▸ RECORDS FOR THE TASK

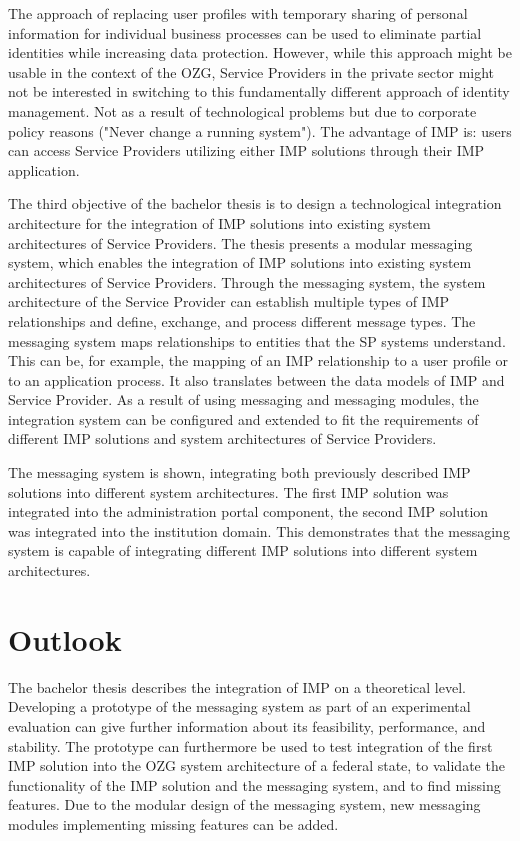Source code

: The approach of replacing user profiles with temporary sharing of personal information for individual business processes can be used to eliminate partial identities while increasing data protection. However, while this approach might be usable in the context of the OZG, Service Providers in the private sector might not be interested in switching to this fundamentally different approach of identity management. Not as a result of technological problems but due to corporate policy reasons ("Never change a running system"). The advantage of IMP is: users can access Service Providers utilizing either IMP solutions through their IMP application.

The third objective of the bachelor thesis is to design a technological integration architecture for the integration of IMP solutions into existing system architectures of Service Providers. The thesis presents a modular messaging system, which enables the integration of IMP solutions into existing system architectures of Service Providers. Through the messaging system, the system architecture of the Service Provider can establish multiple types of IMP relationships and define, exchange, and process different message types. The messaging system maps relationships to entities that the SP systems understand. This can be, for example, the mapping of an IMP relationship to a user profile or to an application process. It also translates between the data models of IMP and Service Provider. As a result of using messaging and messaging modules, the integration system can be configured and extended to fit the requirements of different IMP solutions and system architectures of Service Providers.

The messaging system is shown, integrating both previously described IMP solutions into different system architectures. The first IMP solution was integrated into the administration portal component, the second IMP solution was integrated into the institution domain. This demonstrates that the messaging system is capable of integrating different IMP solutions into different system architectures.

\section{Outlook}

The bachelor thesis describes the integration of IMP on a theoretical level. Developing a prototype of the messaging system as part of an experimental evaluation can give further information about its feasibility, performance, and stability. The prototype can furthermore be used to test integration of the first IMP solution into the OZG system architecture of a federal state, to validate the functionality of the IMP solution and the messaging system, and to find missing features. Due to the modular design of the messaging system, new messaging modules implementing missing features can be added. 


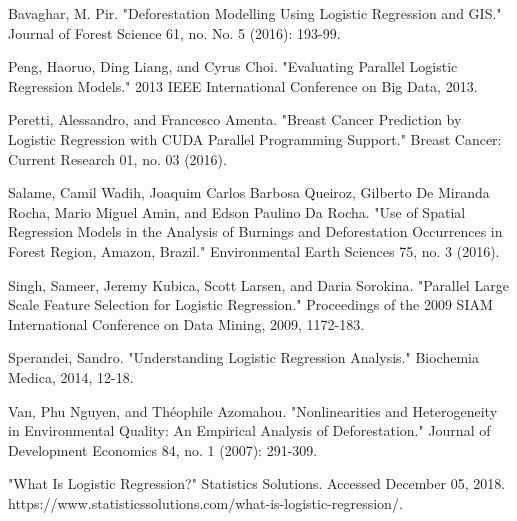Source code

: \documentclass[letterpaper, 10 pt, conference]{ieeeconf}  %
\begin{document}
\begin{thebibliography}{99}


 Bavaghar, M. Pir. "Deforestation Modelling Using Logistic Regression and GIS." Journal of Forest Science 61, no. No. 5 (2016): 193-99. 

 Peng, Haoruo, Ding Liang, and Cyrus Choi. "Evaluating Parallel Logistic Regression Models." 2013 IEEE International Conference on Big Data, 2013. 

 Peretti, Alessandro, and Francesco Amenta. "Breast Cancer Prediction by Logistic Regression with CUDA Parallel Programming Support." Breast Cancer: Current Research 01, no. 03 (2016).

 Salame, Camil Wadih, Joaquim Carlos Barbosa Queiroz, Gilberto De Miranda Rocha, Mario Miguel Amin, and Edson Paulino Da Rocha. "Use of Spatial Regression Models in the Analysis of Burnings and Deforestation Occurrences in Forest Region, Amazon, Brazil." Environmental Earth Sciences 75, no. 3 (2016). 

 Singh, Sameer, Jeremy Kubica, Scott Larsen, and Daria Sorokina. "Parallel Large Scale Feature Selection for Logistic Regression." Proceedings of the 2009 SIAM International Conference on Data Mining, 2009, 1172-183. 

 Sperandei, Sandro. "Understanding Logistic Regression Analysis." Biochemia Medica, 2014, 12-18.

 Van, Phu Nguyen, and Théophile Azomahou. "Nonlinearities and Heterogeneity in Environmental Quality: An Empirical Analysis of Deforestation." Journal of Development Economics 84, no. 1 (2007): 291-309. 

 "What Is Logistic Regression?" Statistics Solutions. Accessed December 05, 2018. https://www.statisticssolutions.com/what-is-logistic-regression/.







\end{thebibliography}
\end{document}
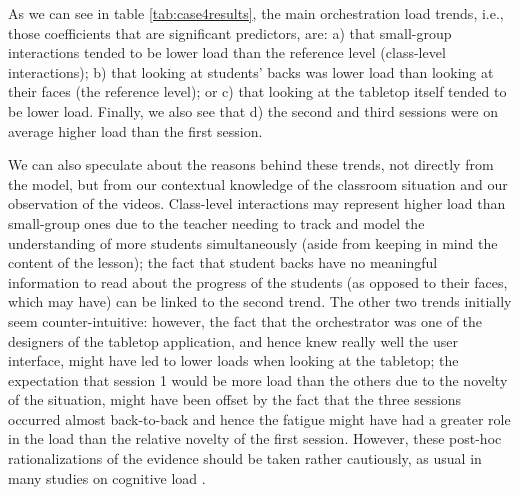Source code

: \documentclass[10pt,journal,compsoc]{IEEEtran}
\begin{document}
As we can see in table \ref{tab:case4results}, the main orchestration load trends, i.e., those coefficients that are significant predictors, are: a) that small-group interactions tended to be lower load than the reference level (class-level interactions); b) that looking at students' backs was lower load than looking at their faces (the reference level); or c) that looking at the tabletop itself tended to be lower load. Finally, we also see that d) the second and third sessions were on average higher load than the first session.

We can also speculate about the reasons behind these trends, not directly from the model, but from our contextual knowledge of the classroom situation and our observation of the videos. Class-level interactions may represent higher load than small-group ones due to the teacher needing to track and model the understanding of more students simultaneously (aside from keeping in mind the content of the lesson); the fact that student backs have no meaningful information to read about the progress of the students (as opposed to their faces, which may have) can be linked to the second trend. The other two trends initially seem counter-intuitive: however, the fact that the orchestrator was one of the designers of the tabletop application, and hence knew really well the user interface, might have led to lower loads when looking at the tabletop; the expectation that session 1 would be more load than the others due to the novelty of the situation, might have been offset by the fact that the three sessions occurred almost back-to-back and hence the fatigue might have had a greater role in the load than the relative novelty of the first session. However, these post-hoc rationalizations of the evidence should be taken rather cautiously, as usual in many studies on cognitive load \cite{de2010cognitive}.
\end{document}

▸ WHAT IS REQUIRED
An exact copy is needed of the entries above, starting at the line that holds "Peretti, Alessandro, and" and stopping at the line that holds "As we can see", both kept; pictures stay out.

▸ OUTPUT OF THE EXERCISE
 Peretti, Alessandro, and Francesco Amenta. "Breast Cancer Prediction by Logistic Regression with CUDA Parallel Programming Support." Breast Cancer: Current Research 01, no. 03 (2016).

 Salame, Camil Wadih, Joaquim Carlos Barbosa Queiroz, Gilberto De Miranda Rocha, Mario Miguel Amin, and Edson Paulino Da Rocha. "Use of Spatial Regression Models in the Analysis of Burnings and Deforestation Occurrences in Forest Region, Amazon, Brazil." Environmental Earth Sciences 75, no. 3 (2016). 

 Singh, Sameer, Jeremy Kubica, Scott Larsen, and Daria Sorokina. "Parallel Large Scale Feature Selection for Logistic Regression." Proceedings of the 2009 SIAM International Conference on Data Mining, 2009, 1172-183. 

 Sperandei, Sandro. "Understanding Logistic Regression Analysis." Biochemia Medica, 2014, 12-18.

 Van, Phu Nguyen, and Théophile Azomahou. "Nonlinearities and Heterogeneity in Environmental Quality: An Empirical Analysis of Deforestation." Journal of Development Economics 84, no. 1 (2007): 291-309. 

 "What Is Logistic Regression?" Statistics Solutions. Accessed December 05, 2018. https://www.statisticssolutions.com/what-is-logistic-regression/.







\end{thebibliography}
\end{document}
Source code

: \documentclass[10pt,journal,compsoc]{IEEEtran}
\begin{document}
As we can see in table \ref{tab:case4results}, the main orchestration load trends, i.e., those coefficients that are significant predictors, are: a) that small-group interactions tended to be lower load than the reference level (class-level interactions); b) that looking at students' backs was lower load than looking at their faces (the reference level); or c) that looking at the tabletop itself tended to be lower load. Finally, we also see that d) the second and third sessions were on average higher load than the first session.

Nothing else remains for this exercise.